Keempat perkara ini merupakan sarana untuk menggapai kebahagiaan dan keberuntungan. Jika perkara ini tumbuh dalam suatu masyarakat, niscaya akan mengantarkan masyarakat madani yang shaleh. Terlebih bilamana melihat keadaan zaman yang banyak muncul fitnah dan keburukan, tersebarnya kebodohan dan kejahilan, sedikitnya ilmu, banyak sarana-sarana yang mengelincirkan, bahkan tersebar kekufuran dan kefasikan, oleh karenanya sangat dibutuhkan diantara mukmin satu dengan lainnya saling menasehati dan mengajak kebaikan dan ketaqwaan serta bersabar diatasnya.

Allah Ta'ala berfirman: "Dan mukmin laki-laki dan mukmin wanita, satu sama lainnya, mereka adalah kekasih, hendaknya saling beramar ma'ruf dan nahi munkar, saling mengajak mendirikan sholat, menunaikan zakat, taat kepada Allah dan Rosul-Nya, merekalah orang-orang yg dirahmati Allah, sesungguhnya Allah adalah Dzat Yang Maha Perkasa lagi Maha Hikmah". (QS.At-Taubah: 71).

Ini adalah gambaran dari sifat seorang mukmin dan ini adalah akhlaknya, antara satu dengan lainnya tidak saling dengki, tidak iri dan hasad, tidak curang dan khiyanat, tidak memberikan julukan buruk, merendahkan dan tidak pula hal lain yang mendatangkan perpecahan dan permusuhan. Akan tetapi hendaknya mereka satu sama lain saling cinta-kasih karena Allah semata, saling mewasiatkan dalam jalan yang hak dan diatas kesabaran dalam segala kebaikan.
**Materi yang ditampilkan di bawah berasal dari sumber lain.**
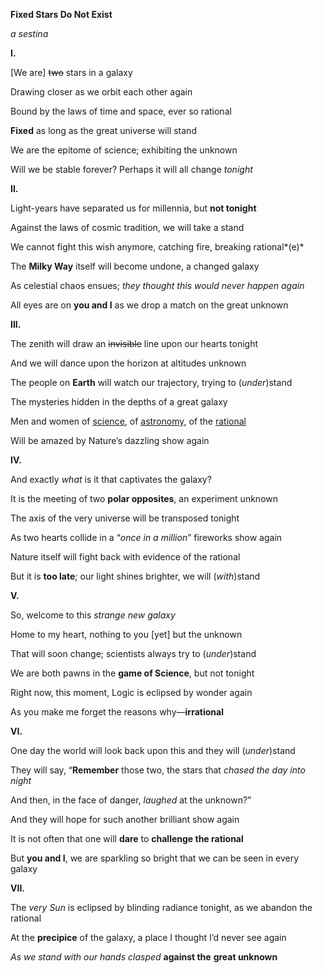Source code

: **Fixed Stars Do Not Exist**

*a sestina*



**I.**

[We are] ~~two~~ stars in a galaxy

Drawing closer as we orbit each other again

Bound by the laws of time and space, ever so rational

**Fixed** as long as the great universe will stand

We are the epitome of science; exhibiting the unknown

Will we be stable forever? Perhaps it will all change *tonight*

**II.**

Light-years have separated us for millennia, but **not tonight**

Against the laws of cosmic tradition, we will take a stand

We cannot fight this wish anymore, catching fire, breaking rational*(e)*

The **Milky Way** itself will become undone, a changed galaxy

As celestial chaos ensues; *they thought this would never happen again*

All eyes are on **you and I** as we drop a match on the great unknown

**III.**

The zenith will draw an ~~invisible~~ line upon our hearts tonight

And we will dance upon the horizon at altitudes unknown

The people on **Earth** will watch our trajectory, trying to (*under*)stand

The mysteries hidden in the depths of a great galaxy

Men and women of <u>science</u>, of <u>astronomy</u>, of the <u>rational</u>

Will be amazed by Nature’s dazzling show again

**IV.**

And exactly *what* is it that captivates the galaxy?

It is the meeting of two **polar opposites**, an experiment unknown

The axis of the very universe will be transposed tonight

As two hearts collide in a “*once in a million*” fireworks show again

Nature itself will fight back with evidence of the rational

But it is **too late**; our light shines brighter, we will (*with*)stand

**V.**

So, welcome to this *strange new galaxy*

Home to my heart, nothing to you [yet] but the unknown

That will soon change; scientists always try to (*under*)stand

We are both pawns in the **game of Science**, but not tonight

Right now, this moment, Logic is eclipsed by wonder again

As you make me forget the reasons why—**irrational**

**VI.**

One day the world will look back upon this and they will (*under*)stand

They will say, “**Remember** those two, the stars that *chased the day into night*

And then, in the face of danger, *laughed* at the unknown?”

And they will hope for such another brilliant show again

It is not often that one will **dare** to **challenge the rational**

But **you and I**, we are sparkling so bright that we can be seen in every galaxy

**VII.**                            

The *very Sun* is eclipsed by blinding radiance tonight, as we abandon the rational

At the **precipice** of the galaxy, a place I thought I’d never see again

*As we stand with our hands clasped* **against the** **great unknown**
Tujuan utama mereka adalah menegakkan syari'at Allah, dengan mendirikan sholat, menunaikan zakat, taat kepada Allah dan Rasul-Nya, senantiasa membaca Kitab Allah Al-Qur'an Al-Karim dengan penuh tadabur. Allah Ta'ala berfirman: "Sesungguhnya Al-Qur'an ini menunjuki kepada jalan yang lebih sempurna dan memberikan kabar gembira kepada orang mukmin yang mengerjakan kebaikan, bahwa mereka akan mendapat pahala yang besar ". (QS.Al-Isra': 9).